I used with_bind_default(443) when constructing my server Endpoint though all my current clients connect over IPv4. However, Connection::remote_address returns IPv6 addresses consisting of mapped IPv4 addresses.

Expected behavior

Either:

  1. Make Connection::remote_address return SocketAddr::V4(SocketAddrV4) for IPv4 clients
  2. Make Connection::remote_address return SocketAddrV6 for all clients
  3. Document this issue

Workaround

fn addr(connection: &Connection) -> SocketAddr {
    let addr = connection.remote_address();
    if let SocketAddr::V6(v6) = addr && let Some(v4) = v6.ip().to_ipv4_mapped() {
        // seems reasonable
        SocketAddr::V4(SocketAddrV4::new(v4, v6.port()))
    } else if let SocketAddr::V6(v6) = addr && v6.ip().is_loopback() {
        // potentially unreasonable
        SocketAddr::V4(SocketAddrV4::new(Ipv4Addr::LOCALHOST, v6.port()))
    } else {
        addr
    }
}

Thanks for making this library!

BiagioFesta commented 2 months ago

Thank you for the feedback.

While it feels more reasonable to return an IPv4 address to me, I am wondering what should be the "correct behavior". Do we have some reference about that?

finnbear commented 2 months ago

Good question! I tried to find the documentation that best answers it (emphasis and translations mine). Analysis and conclusion at the end.

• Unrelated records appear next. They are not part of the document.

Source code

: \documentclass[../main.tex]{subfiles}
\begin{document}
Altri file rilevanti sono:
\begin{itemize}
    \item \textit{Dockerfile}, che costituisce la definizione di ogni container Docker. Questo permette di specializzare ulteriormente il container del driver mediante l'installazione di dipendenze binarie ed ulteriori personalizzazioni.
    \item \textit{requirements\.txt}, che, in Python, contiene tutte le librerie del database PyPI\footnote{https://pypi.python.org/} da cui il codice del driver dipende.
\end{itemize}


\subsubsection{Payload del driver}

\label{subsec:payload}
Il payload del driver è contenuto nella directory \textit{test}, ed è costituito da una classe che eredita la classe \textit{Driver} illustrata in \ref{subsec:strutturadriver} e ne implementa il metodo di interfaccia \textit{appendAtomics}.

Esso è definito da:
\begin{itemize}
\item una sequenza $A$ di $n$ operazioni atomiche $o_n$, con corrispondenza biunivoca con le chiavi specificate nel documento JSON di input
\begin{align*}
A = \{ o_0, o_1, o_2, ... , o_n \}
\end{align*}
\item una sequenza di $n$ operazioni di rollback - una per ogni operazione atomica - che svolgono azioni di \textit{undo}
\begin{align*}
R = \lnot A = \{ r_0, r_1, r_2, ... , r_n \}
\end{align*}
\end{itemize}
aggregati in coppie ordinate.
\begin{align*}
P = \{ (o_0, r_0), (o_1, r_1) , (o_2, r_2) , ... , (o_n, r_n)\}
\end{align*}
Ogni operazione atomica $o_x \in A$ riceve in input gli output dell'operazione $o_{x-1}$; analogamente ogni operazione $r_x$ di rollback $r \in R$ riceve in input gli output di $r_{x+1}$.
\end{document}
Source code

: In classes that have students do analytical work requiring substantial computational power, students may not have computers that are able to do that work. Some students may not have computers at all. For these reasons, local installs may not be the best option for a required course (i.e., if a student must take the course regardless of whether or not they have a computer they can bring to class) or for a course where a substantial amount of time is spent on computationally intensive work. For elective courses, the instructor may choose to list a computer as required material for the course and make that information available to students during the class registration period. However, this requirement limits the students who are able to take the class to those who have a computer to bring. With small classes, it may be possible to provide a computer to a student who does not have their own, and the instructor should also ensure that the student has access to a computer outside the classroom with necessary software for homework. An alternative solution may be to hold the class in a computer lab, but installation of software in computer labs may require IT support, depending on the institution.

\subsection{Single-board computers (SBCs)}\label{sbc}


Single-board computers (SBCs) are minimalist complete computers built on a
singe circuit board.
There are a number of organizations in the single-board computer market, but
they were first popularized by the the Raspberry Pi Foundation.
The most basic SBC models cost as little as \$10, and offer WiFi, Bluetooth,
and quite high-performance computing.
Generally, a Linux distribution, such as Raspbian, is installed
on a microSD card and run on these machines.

4.2. IPv6 Applications in a Dual-Stack Node

...

Most implementations of dual stack allow IPv6-only applications to interoperate with both IPv4 and IPv6 nodes. IPv4 packets going to IPv6 applications on a dual-stack node reach their destination because their addresses are mapped by using IPv4-mapped IPv6 addresses: the IPv6 address ::FFFF:x.y.z.w represents the IPv4 address x.y.z.w.

6. Developing IP Version - Independent Applications

As stated, dual applications working with both IPv4 and IPv6 are recommended. These applications should avoid IP dependencies in the source code. However, if IP dependencies are required, one of the better solutions would be to build a communication library that provides an IP version - independent API to applications and that hides all dependencies.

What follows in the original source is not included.